SHF:Small:Enabling Efficient Context Switching and Effective Latency Hiding in GPUs
Project runs from 08/01/2016 to 07/31/2019
This project investigates novel ways to enable efficient preemption and effective latency hiding in single-instruction multiple-thread (SIMT) processors such as graphics processing units (GPUs). With the advent of the big data era, there is an increasing demand for data processing. Given their high computational throughput and high memory access bandwidth, GPUs have been widely used, ranging from smartphones, cloud servers, to supercomputers. Although virtualization has been introduced to enable GPUs as shared resource, significant hurdles remain. First, due to the high number of concurrent threads, GPUs have a large context size.

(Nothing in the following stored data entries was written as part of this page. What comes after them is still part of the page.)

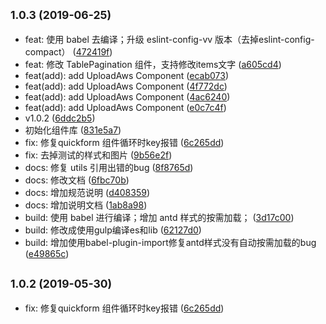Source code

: ## <small>1.0.3 (2019-06-25)</small>

* feat: 使用 babel 去编译；升级 eslint-config-vv 版本（去掉eslint-config-compact） ([472419f](http://172.16.1.127:8050/VV-COMM/VV-FRONTEND-COMPONENTS/commits/472419f))
* feat: 修改 TablePagination 组件，支持修改items文字 ([a605cd4](http://172.16.1.127:8050/VV-COMM/VV-FRONTEND-COMPONENTS/commits/a605cd4))
* feat(add): add UploadAws Component ([ecab073](http://172.16.1.127:8050/VV-COMM/VV-FRONTEND-COMPONENTS/commits/ecab073))
* feat(add): add UploadAws Component ([4f772dc](http://172.16.1.127:8050/VV-COMM/VV-FRONTEND-COMPONENTS/commits/4f772dc))
* feat(add): add UploadAws Component ([4ac6240](http://172.16.1.127:8050/VV-COMM/VV-FRONTEND-COMPONENTS/commits/4ac6240))
* feat(add): add UploadAws Component ([e0c7c4f](http://172.16.1.127:8050/VV-COMM/VV-FRONTEND-COMPONENTS/commits/e0c7c4f))
* v1.0.2 ([6ddc2b5](http://172.16.1.127:8050/VV-COMM/VV-FRONTEND-COMPONENTS/commits/6ddc2b5))
* 初始化组件库 ([831e5a7](http://172.16.1.127:8050/VV-COMM/VV-FRONTEND-COMPONENTS/commits/831e5a7))
* fix: 修复quickform 组件循环时key报错 ([6c265dd](http://172.16.1.127:8050/VV-COMM/VV-FRONTEND-COMPONENTS/commits/6c265dd))
* fix: 去掉测试的样式和图片 ([9b56e2f](http://172.16.1.127:8050/VV-COMM/VV-FRONTEND-COMPONENTS/commits/9b56e2f))
* docs: 修复 utils 引用出错的bug ([8f8765d](http://172.16.1.127:8050/VV-COMM/VV-FRONTEND-COMPONENTS/commits/8f8765d))
* docs: 修改文档 ([6fbc70b](http://172.16.1.127:8050/VV-COMM/VV-FRONTEND-COMPONENTS/commits/6fbc70b))
* docs: 增加规范说明 ([d408359](http://172.16.1.127:8050/VV-COMM/VV-FRONTEND-COMPONENTS/commits/d408359))
* docs: 增加说明文档 ([1ab8a98](http://172.16.1.127:8050/VV-COMM/VV-FRONTEND-COMPONENTS/commits/1ab8a98))
* build: 使用 babel 进行编译；增加 antd 样式的按需加载； ([3d17c00](http://172.16.1.127:8050/VV-COMM/VV-FRONTEND-COMPONENTS/commits/3d17c00))
* build: 修改成使用gulp编译es和lib ([62127d0](http://172.16.1.127:8050/VV-COMM/VV-FRONTEND-COMPONENTS/commits/62127d0))
* build: 增加使用babel-plugin-import修复antd样式没有自动按需加载的bug ([e49865c](http://172.16.1.127:8050/VV-COMM/VV-FRONTEND-COMPONENTS/commits/e49865c))



## <small>1.0.2 (2019-05-30)</small>

* fix: 修复quickform 组件循环时key报错 ([6c265dd](http://172.16.1.127:8050/VV-COMM/VV-FRONTEND-COMPONENTS/commits/6c265dd))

Consequently, state-of-art GPUs resort to techniques like draining to complete the actively running threads before context switching. This may incur significant delay and fail the required quality of service (QoS). Second, it is very common that applications fail to fully utilize the computational resource and achieve the peak performance. There are two fundamental reasons. (a) Each thread requires a non-trivial amount of resource. Therefore, only a limited number of threads can run concurrently even if applications themselves have abundant thread-level parallelism. Without a sufficiently high number of threads, the latency hiding capability of fine-grain multithreading is severely impaired. (b) Long latency operations, off-chip memory accesses in particular, need a very high number of concurrent threads to hide their latency. The on-chip resources, however, cannot accommodate such large numbers of concurrent threads.